# What's the maximum area of a sector defined by an inscribed angle?

When $$\theta$$ is in radians, a central angle of $$\theta$$ creates a sector of the circle with area equal to $$\frac12r^2\theta$$. I started wondering what the area formula would be if the vertex of the angle was on the circumference rather than the center. But after searching on this site, I found that same question being asked. The answer was that there is no formula because a single value of $$\theta$$ can lead to different areas (rotate the angle without changing its measure to change sector area). So I have a new question. What is the maximum sector area in a circle, when the inscribed angle is $$\theta$$?

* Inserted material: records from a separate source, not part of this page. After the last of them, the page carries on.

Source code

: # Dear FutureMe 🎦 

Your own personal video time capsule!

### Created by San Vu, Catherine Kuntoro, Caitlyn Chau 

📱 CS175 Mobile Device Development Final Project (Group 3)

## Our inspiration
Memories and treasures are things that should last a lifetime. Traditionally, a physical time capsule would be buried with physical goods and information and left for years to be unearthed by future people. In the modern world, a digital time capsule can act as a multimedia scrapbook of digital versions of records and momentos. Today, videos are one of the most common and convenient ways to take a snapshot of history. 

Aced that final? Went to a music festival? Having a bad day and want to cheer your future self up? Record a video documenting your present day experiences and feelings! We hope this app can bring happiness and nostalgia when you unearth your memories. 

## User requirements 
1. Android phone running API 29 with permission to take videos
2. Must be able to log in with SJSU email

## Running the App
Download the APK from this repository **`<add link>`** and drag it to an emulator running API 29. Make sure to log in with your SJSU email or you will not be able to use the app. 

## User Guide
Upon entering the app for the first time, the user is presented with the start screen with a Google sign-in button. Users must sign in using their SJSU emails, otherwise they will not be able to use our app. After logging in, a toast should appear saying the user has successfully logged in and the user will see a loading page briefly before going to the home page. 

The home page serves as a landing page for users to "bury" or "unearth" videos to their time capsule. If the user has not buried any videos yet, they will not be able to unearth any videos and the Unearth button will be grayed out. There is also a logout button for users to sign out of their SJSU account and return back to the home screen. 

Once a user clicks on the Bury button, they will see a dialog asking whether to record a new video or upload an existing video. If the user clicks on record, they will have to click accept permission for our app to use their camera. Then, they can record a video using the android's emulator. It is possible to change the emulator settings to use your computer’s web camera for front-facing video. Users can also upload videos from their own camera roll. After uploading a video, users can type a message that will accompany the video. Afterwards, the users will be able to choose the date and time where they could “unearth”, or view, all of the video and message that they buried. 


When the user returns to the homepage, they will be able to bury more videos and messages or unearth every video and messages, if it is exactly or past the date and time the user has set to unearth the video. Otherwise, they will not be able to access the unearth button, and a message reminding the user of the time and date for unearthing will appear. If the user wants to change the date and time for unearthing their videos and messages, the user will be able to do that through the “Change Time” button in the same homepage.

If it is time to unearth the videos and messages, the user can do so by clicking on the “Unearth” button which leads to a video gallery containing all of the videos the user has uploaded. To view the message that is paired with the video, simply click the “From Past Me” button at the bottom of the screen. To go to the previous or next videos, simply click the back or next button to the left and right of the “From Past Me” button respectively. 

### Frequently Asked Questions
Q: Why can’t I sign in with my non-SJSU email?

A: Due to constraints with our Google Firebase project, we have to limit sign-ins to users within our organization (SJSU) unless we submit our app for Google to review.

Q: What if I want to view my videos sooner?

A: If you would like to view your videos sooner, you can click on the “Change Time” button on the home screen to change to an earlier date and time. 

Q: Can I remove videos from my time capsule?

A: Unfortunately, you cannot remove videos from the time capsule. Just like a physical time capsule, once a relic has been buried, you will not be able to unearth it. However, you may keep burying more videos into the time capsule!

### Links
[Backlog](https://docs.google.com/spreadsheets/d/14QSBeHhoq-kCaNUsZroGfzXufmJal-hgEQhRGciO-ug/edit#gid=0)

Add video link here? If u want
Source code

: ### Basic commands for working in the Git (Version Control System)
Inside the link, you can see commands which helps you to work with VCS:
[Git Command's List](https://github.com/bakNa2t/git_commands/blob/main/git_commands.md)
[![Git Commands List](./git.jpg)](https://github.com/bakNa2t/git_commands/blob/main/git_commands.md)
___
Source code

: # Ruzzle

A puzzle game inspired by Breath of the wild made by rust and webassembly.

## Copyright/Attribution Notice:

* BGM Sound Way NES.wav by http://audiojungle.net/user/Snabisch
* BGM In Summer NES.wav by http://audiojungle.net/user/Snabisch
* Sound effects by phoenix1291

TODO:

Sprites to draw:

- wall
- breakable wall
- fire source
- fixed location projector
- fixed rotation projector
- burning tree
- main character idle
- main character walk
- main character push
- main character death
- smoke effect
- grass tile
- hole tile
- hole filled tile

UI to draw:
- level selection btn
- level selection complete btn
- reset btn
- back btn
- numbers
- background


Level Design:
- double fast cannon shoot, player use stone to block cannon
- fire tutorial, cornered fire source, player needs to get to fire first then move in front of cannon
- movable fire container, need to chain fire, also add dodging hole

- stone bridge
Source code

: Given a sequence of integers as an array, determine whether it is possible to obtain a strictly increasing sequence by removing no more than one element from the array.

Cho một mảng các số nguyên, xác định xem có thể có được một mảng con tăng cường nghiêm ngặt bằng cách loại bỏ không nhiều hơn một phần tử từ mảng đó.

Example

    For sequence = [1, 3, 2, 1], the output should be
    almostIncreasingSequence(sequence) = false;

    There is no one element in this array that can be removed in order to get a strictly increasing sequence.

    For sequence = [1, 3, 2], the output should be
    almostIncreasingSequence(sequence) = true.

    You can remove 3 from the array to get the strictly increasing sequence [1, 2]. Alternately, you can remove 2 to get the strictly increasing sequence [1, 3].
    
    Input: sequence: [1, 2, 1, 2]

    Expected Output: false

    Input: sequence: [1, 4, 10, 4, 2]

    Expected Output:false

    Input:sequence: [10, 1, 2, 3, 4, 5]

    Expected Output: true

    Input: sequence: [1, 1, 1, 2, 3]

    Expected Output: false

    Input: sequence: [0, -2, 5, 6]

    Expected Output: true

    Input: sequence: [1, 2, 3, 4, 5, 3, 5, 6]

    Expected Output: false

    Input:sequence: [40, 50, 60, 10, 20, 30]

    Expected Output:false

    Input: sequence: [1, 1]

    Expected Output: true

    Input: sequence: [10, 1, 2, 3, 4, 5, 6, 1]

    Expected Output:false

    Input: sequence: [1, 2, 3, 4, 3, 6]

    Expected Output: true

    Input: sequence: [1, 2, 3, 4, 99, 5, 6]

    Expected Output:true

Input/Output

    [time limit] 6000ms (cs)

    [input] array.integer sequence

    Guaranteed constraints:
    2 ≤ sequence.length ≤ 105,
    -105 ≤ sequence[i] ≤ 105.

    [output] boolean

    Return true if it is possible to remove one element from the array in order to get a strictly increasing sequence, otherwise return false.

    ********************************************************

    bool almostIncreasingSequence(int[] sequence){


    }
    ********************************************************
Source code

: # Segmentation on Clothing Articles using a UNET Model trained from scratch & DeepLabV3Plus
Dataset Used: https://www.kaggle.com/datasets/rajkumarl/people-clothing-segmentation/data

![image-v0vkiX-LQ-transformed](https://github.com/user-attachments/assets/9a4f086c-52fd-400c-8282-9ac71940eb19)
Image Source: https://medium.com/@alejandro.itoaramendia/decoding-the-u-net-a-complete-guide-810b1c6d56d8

Since the base for a given angle is fixed, we just need to maximize the height

which requires $$AC=BC$$.

According to the following sketch we need to find:

$$A=\operatorname{Area}\left(\triangle{ABC}\right)+ \operatorname{Area}(\newcommand{arc}[1]{\stackrel{\Large\frown}{#1}}\arc{OAB} )-\operatorname{Area}\left(\triangle{OAB}\right)$$

or also

$$A=2\operatorname{Area}\left(\triangle{OBC}\right)+ \operatorname{Area}(\newcommand{arc}[1]{\stackrel{\Large\frown}{#1}}\arc{OAB} )=$$

$$=2\cdot \frac12 \cdot 2r\cos \frac \theta 2 \cdot r \sin \frac \theta 2+\frac12 r^2\cdot 2\theta=\boxed{r^2\left(\sin \theta +\theta\right)}$$

• I think I understand everything except for one thing: how do we know that AC = BC? Commented May 2, 2023 at 7:21
• What is the maximum distance between the chord and the circumference, that is the height?
– user
Commented May 2, 2023 at 7:39
• @MumboJumbo The are for the circular segment $\newcommand{arc}[1]{\stackrel{\Large\frown}{#1}}\arc{AB}$ is fixed. Then we need to maximize the are of the triangle $\triangle{ABC}$ and since AB is fixed we need to maximize its height which is of course obtained when the point $C$ is such that $AC=AB$. It seems trivial but we can also prove this fact if you have some doubt on that.
– user
Commented May 2, 2023 at 16:11
• Is it because perpendicular bisector makes it an isosceles triangle? Commented May 4, 2023 at 13:30
• @MumboJumbo Yes of course the maximum is obtained for the perpendicular bisector!
– user
Commented May 4, 2023 at 13:33

Theoretically you could get $$\theta$$ closer and closer to a straight angle, and the area of the major circular sector (and circular segment) would get closer and closer to the entire circle.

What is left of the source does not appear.